• Study material:
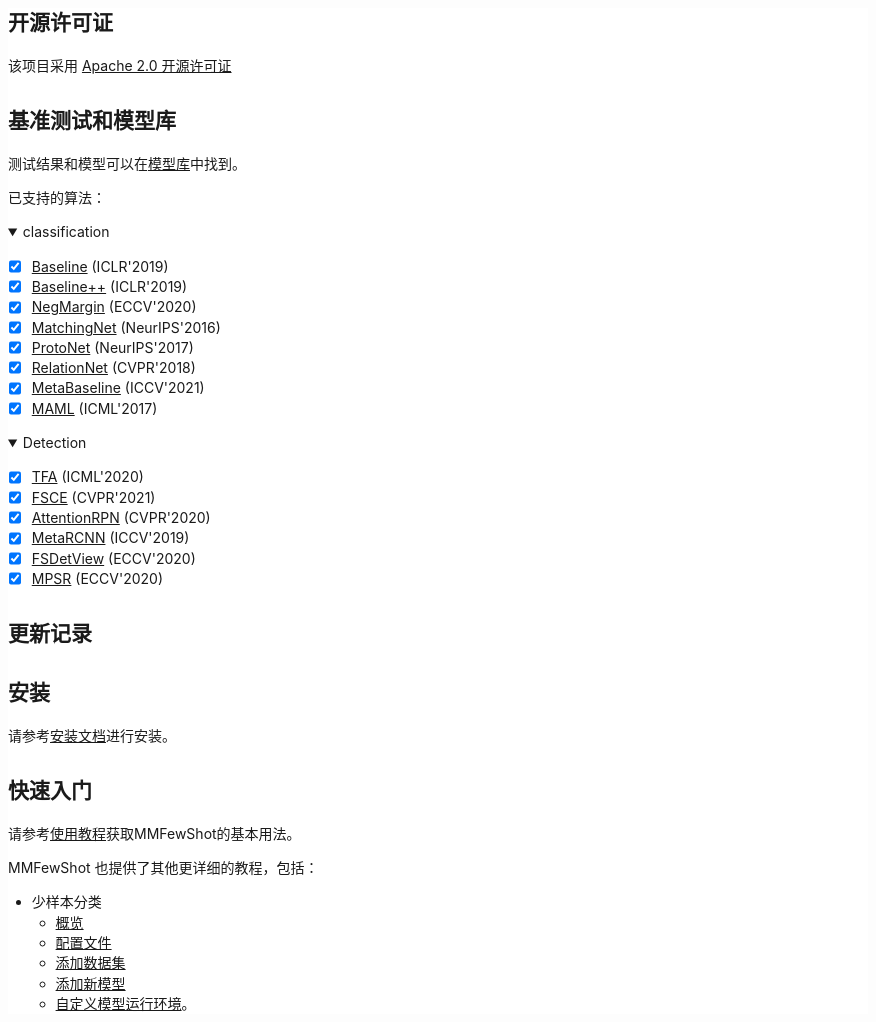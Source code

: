 

## 开源许可证

该项目采用 [Apache 2.0 开源许可证](LICENSE)



## 基准测试和模型库

测试结果和模型可以在[模型库](docs/model_zoo.md)中找到。

已支持的算法：

<details open>
<summary>classification</summary>

- [x] [Baseline](configs/classification/baseline/README.md) (ICLR'2019)
- [x] [Baseline++](configs/classification/baseline_plus/README.md) (ICLR'2019)
- [x] [NegMargin](configs/classification/neg_margin/README.md) (ECCV'2020)
- [x] [MatchingNet](configs/classification/matching_net/README.md) (NeurIPS'2016)
- [x] [ProtoNet](configs/classification/proto_net/README.md) (NeurIPS'2017)
- [x] [RelationNet](configs/classification/relation_net/README.md) (CVPR'2018)
- [x] [MetaBaseline](configs/classification/meta_baseline/README.md) (ICCV'2021)
- [x] [MAML](configs/classification/maml/README.md) (ICML'2017)

</details>

<details open>
<summary>Detection</summary>

- [x] [TFA](configs/detection/tfa/README.md) (ICML'2020)
- [x] [FSCE](configs/detection/fsce/README.md) (CVPR'2021)
- [x] [AttentionRPN](configs/detection/attention_rpn/README.md) (CVPR'2020)
- [x] [MetaRCNN](configs/detection/meta_rcnn/README.md) (ICCV'2019)
- [x] [FSDetView](configs/detection/fsdetview/README.md) (ECCV'2020)
- [x] [MPSR](configs/detection/mpsr/README.md) (ECCV'2020)

</details>

## 更新记录

## 安装

请参考[安装文档](docs/install.md)进行安装。

## 快速入门

请参考[使用教程](docs/get_started.md)获取MMFewShot的基本用法。

MMFewShot 也提供了其他更详细的教程，包括：

- 少样本分类
    - [概览](docs/classification/overview.md)
    - [配置文件](docs/classification/customize_config.md)
    - [添加数据集](docs/classification/customize_dataset.md)
    - [添加新模型](docs/classification/customize_models.md)
    - [自定义模型运行环境](docs/classification/customize_runtime.md)。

• Work required: Please hand back every entry above exactly, with no images in the copy.

• Response area:
Source code

: 

## 开源许可证

该项目采用 [Apache 2.0 开源许可证](LICENSE)



## 基准测试和模型库

测试结果和模型可以在[模型库](docs/model_zoo.md)中找到。

已支持的算法：

<details open>
<summary>classification</summary>

- [x] [Baseline](configs/classification/baseline/README.md) (ICLR'2019)
- [x] [Baseline++](configs/classification/baseline_plus/README.md) (ICLR'2019)
- [x] [NegMargin](configs/classification/neg_margin/README.md) (ECCV'2020)
- [x] [MatchingNet](configs/classification/matching_net/README.md) (NeurIPS'2016)
- [x] [ProtoNet](configs/classification/proto_net/README.md) (NeurIPS'2017)
- [x] [RelationNet](configs/classification/relation_net/README.md) (CVPR'2018)
- [x] [MetaBaseline](configs/classification/meta_baseline/README.md) (ICCV'2021)
- [x] [MAML](configs/classification/maml/README.md) (ICML'2017)

</details>

<details open>
<summary>Detection</summary>

- [x] [TFA](configs/detection/tfa/README.md) (ICML'2020)
- [x] [FSCE](configs/detection/fsce/README.md) (CVPR'2021)
- [x] [AttentionRPN](configs/detection/attention_rpn/README.md) (CVPR'2020)
- [x] [MetaRCNN](configs/detection/meta_rcnn/README.md) (ICCV'2019)
- [x] [FSDetView](configs/detection/fsdetview/README.md) (ECCV'2020)
- [x] [MPSR](configs/detection/mpsr/README.md) (ECCV'2020)

</details>

## 更新记录

## 安装

请参考[安装文档](docs/install.md)进行安装。

## 快速入门

请参考[使用教程](docs/get_started.md)获取MMFewShot的基本用法。

MMFewShot 也提供了其他更详细的教程，包括：

- 少样本分类
    - [概览](docs/classification/overview.md)
    - [配置文件](docs/classification/customize_config.md)
    - [添加数据集](docs/classification/customize_dataset.md)
    - [添加新模型](docs/classification/customize_models.md)
    - [自定义模型运行环境](docs/classification/customize_runtime.md)。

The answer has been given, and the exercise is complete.